Шевалье обернулся и увидел: маршал Иоахим Мюрат, его любимый командир, вырвавшись вперёд, увлекал за собой наступавших через вал гренадёров прямо в лоб на выставленные штыки русских, его лицо пылало, он отчаянно шпорил своего темно-рыжего коня и извергал из себя ужасные гасконские ругательства, стараясь перекричать свист пуль и рев орудий. Однако его дерзкая смелость уже не имела значения: шагах в двухстах, быстро приближаясь, со стороны русских позиций летела густая толпа кирасир, блистая доспехами и обнаженными палашами. Ещё минута – и маршал, гарцующий впереди всех, неизбежно погибнет или попадёт в плен! Де Кроссье, отчаянно крича, расталкивая других солдат, рванул прямо к Мюрату. Шестифунтовое ядро просвистело перед ним, обдав горячим воздухом лицо и вонзившись затем в ряды французов, все круша и опрокидывая, но, не обращая на это внимание, он подскочил и схватил коня маршала за узду.

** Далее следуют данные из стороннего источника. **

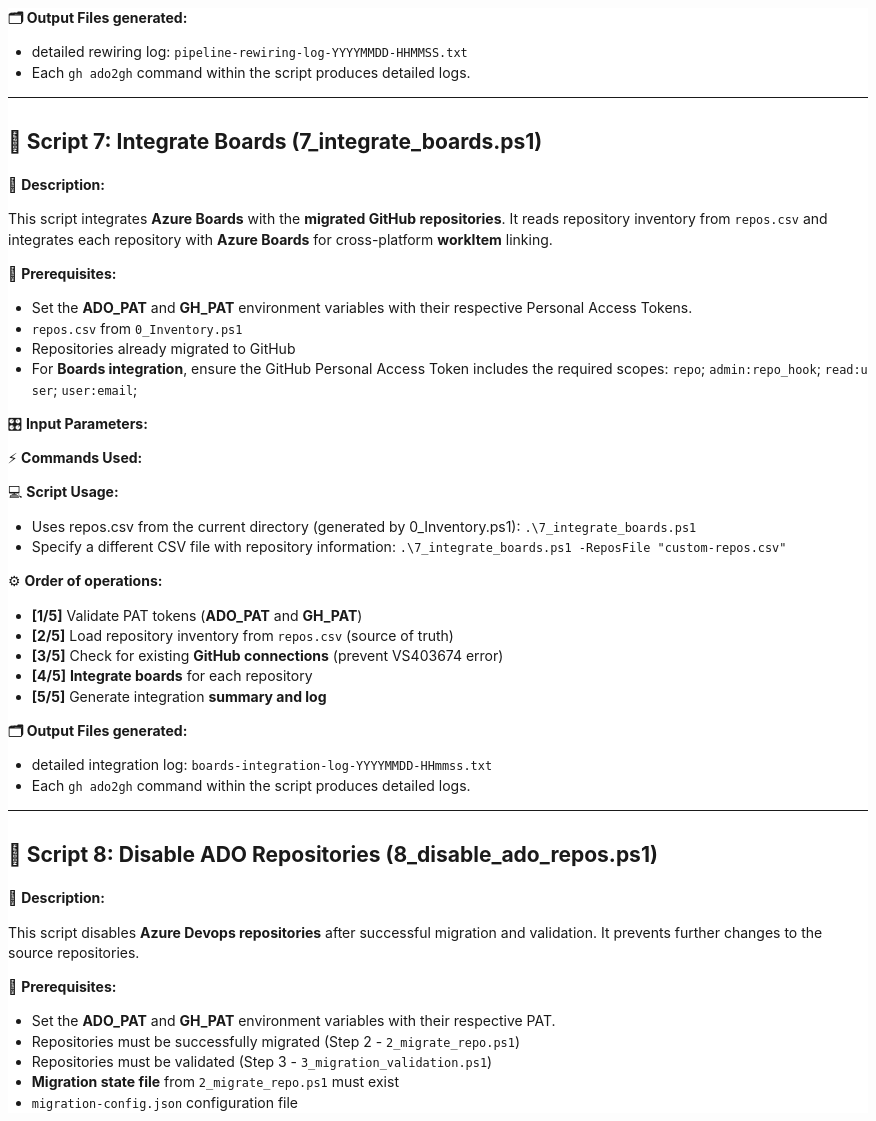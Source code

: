 **🗂️ Output Files generated:**
- detailed rewiring log: `pipeline-rewiring-log-YYYYMMDD-HHMMSS.txt`
- Each `gh ado2gh` command within the script produces detailed logs.

---
## 🧾 Script 7: Integrate Boards (7_integrate_boards.ps1)
📝 **Description:** 

This script integrates **Azure Boards**  with the **migrated GitHub repositories**. It reads repository inventory from `repos.csv` and integrates each repository with **Azure Boards** for cross-platform **workItem** linking.

🧰 **Prerequisites:**
- Set the **ADO_PAT** and **GH_PAT** environment variables with their respective Personal Access Tokens.
- `repos.csv` from `0_Inventory.ps1`
- Repositories already migrated to GitHub
- For **Boards integration**, ensure the GitHub Personal Access Token includes the required scopes: `repo`; `admin:repo_hook`; `read:user`; `user:email`;

🎛️ **Input Parameters:**

⚡ **Commands Used:**

💻 **Script Usage:**
- Uses repos.csv from the current directory (generated by 0_Inventory.ps1): `.\7_integrate_boards.ps1`
- Specify a different CSV file with repository information: `.\7_integrate_boards.ps1 -ReposFile "custom-repos.csv"`

⚙️ **Order of operations:**
- **[1/5]** Validate PAT tokens (**ADO_PAT** and **GH_PAT**)
- **[2/5]** Load repository inventory from `repos.csv` (source of truth)
- **[3/5]** Check for existing **GitHub connections** (prevent VS403674 error)
- **[4/5]** **Integrate boards** for each repository
- **[5/5]** Generate integration **summary and log**

**🗂️ Output Files generated:**
- detailed integration log: `boards-integration-log-YYYYMMDD-HHmmss.txt`
- Each `gh ado2gh` command within the script produces detailed logs.

---
## 🧾 Script 8: Disable ADO Repositories (8_disable_ado_repos.ps1)
📝 **Description:** 

This script disables **Azure Devops repositories** after successful migration and validation. It prevents further changes to the source repositories.

🧰 **Prerequisites:**
- Set the **ADO_PAT** and **GH_PAT** environment variables with their respective PAT.
- Repositories must be successfully migrated (Step 2 - `2_migrate_repo.ps1`)
- Repositories must be validated (Step 3 - `3_migration_validation.ps1`)
- **Migration state file** from `2_migrate_repo.ps1` must exist
- `migration-config.json` configuration file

– Ваша светлооость! – заорал он, указывая шпагой на подступающий вал тяжелой русской кавалерии.  – Надо уезжать! Немедленно, скорее, или…!

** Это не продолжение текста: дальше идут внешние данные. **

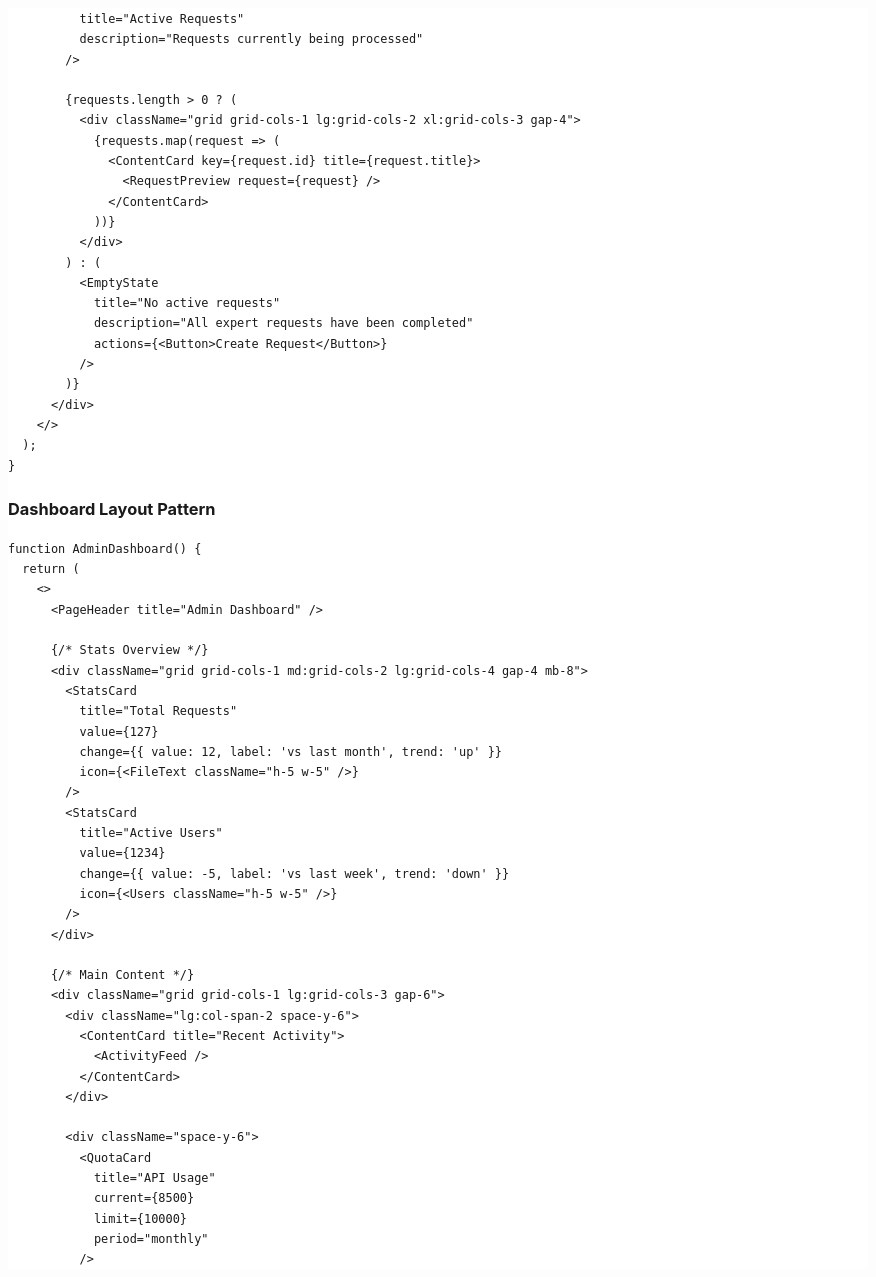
 ```tsx
          title="Active Requests"
          description="Requests currently being processed"
        />
        
        {requests.length > 0 ? (
          <div className="grid grid-cols-1 lg:grid-cols-2 xl:grid-cols-3 gap-4">
            {requests.map(request => (
              <ContentCard key={request.id} title={request.title}>
                <RequestPreview request={request} />
              </ContentCard>
            ))}
          </div>
        ) : (
          <EmptyState
            title="No active requests"
            description="All expert requests have been completed"
            actions={<Button>Create Request</Button>}
          />
        )}
      </div>
    </>
  );
}
```

### Dashboard Layout Pattern
```tsx
function AdminDashboard() {
  return (
    <>
      <PageHeader title="Admin Dashboard" />
      
      {/* Stats Overview */}
      <div className="grid grid-cols-1 md:grid-cols-2 lg:grid-cols-4 gap-4 mb-8">
        <StatsCard
          title="Total Requests"
          value={127}
          change={{ value: 12, label: 'vs last month', trend: 'up' }}
          icon={<FileText className="h-5 w-5" />}
        />
        <StatsCard
          title="Active Users"
          value={1234}
          change={{ value: -5, label: 'vs last week', trend: 'down' }}
          icon={<Users className="h-5 w-5" />}
        />
      </div>
      
      {/* Main Content */}
      <div className="grid grid-cols-1 lg:grid-cols-3 gap-6">
        <div className="lg:col-span-2 space-y-6">
          <ContentCard title="Recent Activity">
            <ActivityFeed />
          </ContentCard>
        </div>
        
        <div className="space-y-6">
          <QuotaCard
            title="API Usage"
            current={8500}
            limit={10000}
            period="monthly"
          />
```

Спасаясь от неприятельских кирасир, де Кроссье и Мюрат вместе поскакали назад и еле-еле успели влететь и спрятаться за уже смыкавшимися рядами 33-го полка Вюртембергской пехоты, спешно строившейся в каре для отражения несущейся на них конницы. Отчаянная атака на эти треклятые русские флеши вновь захлебывалась…

Солнце стояло уже высоко и слепило даже через грязно-белые клубы дыма, непрерывно стелившиеся по всему окружающему пространству. Кутайсов прикрыл глаза, но не от блистающего над головой светила, а от вдруг нахлынувшего отчаяния. Заканчивался уже пятый час грандиозного побоища. Все было так, как он услышал ночью: несмотря на страшные жертвы его пушкарей, стрелявших до последнего ядра и затем рубившихся насмерть с севшей на орудия французской пехотой, Наполеон побеждал. Левый фланг был полностью сокрушён и отодвинут назад на пятьсот шагов, издали все видели пылающий там огонь и летящие дымовые клубы, под громовую артиллерийскую дуэль французы уже разворачивали свои колонны для решающей атаки на русский центр одновременно с двух направлений. На расстоянии полутора верст от них шла непрерывная пальба из сотен орудий, и шальные ядра долетали иногда почти до пригорка, где стоял весь штаб. Кутайсов заметил, как вблизи вынырнули из дыма и подъехали один, а затем ещё двое адъютантов, с заляпанными грязью и копотью мундирами, на взмыленных, казалось, падающих с ног конях. Один из них, подойдя прямо к сидевшему Кутузову, наспех отдал честь и нагнулся к самому уху главнокомандующего. Александр видел, что пока адъютант говорил, тучное лицо Михаила Илларионовича сильно побледнело и осунулось, и он в какой-то момент тяжело поднялся, но затем, всплеснув пухлыми руками, вновь опустился на свой табурет. Впрочем, то, что новости плохие, было итак понятно, и граф вновь повернулся к залитому огнём полю.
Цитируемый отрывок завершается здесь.